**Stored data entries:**
++++++++++

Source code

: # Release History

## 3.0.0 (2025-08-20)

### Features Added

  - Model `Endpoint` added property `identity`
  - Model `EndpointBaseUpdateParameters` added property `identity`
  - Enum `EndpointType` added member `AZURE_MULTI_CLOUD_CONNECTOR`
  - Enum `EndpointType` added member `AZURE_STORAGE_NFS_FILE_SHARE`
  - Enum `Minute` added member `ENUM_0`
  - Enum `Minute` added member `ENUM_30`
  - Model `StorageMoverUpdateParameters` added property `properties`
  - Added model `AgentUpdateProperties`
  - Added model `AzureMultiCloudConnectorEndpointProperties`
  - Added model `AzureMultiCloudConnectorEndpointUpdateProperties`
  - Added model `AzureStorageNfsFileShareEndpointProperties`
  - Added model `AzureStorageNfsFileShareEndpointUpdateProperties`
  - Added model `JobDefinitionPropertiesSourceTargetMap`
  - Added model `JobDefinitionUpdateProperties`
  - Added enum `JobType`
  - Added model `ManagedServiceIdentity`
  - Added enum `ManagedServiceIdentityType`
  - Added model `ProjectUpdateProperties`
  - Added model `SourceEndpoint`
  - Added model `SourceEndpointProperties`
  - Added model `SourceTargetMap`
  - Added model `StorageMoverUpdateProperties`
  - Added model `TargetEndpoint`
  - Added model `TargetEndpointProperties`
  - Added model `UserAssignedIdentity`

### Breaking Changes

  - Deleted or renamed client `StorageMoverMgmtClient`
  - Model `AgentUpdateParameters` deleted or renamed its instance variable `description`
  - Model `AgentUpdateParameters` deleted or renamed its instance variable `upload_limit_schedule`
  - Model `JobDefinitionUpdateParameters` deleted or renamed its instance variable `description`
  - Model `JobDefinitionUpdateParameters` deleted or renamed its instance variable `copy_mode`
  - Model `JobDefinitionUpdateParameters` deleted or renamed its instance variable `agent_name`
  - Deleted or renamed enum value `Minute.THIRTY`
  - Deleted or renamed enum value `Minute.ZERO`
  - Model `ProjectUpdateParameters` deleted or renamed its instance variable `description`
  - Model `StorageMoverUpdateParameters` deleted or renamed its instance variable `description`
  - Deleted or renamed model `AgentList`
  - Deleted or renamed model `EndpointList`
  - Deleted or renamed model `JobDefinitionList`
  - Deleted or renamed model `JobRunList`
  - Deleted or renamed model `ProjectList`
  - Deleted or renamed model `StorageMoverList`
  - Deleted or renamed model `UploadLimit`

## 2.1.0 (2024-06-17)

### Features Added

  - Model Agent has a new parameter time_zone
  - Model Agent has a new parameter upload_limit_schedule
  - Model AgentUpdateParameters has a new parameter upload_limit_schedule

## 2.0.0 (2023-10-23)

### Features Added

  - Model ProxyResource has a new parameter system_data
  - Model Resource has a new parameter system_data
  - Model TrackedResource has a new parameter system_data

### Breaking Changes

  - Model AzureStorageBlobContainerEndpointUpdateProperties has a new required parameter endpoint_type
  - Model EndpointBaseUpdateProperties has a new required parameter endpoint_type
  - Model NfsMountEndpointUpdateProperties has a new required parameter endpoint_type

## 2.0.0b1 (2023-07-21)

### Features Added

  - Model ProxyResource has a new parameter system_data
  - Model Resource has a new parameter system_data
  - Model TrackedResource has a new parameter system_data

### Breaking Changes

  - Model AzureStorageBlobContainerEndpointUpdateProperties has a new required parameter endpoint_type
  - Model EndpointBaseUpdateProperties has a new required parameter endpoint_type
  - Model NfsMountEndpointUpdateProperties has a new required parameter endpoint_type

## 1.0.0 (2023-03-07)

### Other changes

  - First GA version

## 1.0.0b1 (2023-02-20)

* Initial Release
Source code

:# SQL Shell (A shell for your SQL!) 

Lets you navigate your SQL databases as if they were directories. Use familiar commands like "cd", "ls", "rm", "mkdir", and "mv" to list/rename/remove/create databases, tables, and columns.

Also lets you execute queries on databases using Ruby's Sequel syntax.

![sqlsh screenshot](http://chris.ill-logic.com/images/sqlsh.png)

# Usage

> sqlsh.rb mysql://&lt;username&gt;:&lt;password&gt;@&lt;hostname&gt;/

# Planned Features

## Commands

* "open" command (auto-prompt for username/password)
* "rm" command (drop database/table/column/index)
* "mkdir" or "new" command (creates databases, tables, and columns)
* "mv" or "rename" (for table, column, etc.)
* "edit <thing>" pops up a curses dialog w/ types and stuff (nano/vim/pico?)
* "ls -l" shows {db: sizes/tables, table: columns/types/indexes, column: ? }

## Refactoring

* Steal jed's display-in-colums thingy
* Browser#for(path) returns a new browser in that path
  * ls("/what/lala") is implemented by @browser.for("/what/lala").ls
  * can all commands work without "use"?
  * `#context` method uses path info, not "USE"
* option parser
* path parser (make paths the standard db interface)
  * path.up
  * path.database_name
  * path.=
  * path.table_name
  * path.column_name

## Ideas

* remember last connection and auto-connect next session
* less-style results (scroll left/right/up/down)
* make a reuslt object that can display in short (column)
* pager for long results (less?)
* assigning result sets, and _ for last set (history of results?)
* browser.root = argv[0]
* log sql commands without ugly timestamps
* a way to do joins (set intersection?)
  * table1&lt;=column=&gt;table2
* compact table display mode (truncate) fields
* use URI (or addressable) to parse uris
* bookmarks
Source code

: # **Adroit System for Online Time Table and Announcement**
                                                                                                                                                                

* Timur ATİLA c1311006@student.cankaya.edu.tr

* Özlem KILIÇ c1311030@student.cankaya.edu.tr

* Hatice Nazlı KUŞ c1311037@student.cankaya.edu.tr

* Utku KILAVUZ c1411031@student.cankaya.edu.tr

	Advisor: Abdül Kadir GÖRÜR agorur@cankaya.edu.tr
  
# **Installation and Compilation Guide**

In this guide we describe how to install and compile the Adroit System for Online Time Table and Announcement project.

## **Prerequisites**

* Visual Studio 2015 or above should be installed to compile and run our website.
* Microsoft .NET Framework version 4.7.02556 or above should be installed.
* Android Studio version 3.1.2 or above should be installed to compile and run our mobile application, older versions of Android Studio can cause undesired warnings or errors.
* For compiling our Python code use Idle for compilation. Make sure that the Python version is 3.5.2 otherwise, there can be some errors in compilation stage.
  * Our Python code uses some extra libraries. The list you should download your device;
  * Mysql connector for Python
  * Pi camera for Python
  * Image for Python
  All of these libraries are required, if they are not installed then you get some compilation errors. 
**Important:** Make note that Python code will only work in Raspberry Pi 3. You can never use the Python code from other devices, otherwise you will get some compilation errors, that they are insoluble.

++++++++++

**Task goal:** Starting from the line that contains "Image for Python", reproduce each line of the data exactly through the last one.

**Expected answer:**
  * Image for Python
  All of these libraries are required, if they are not installed then you get some compilation errors. 
**Important:** Make note that Python code will only work in Raspberry Pi 3. You can never use the Python code from other devices, otherwise you will get some compilation errors, that they are insoluble.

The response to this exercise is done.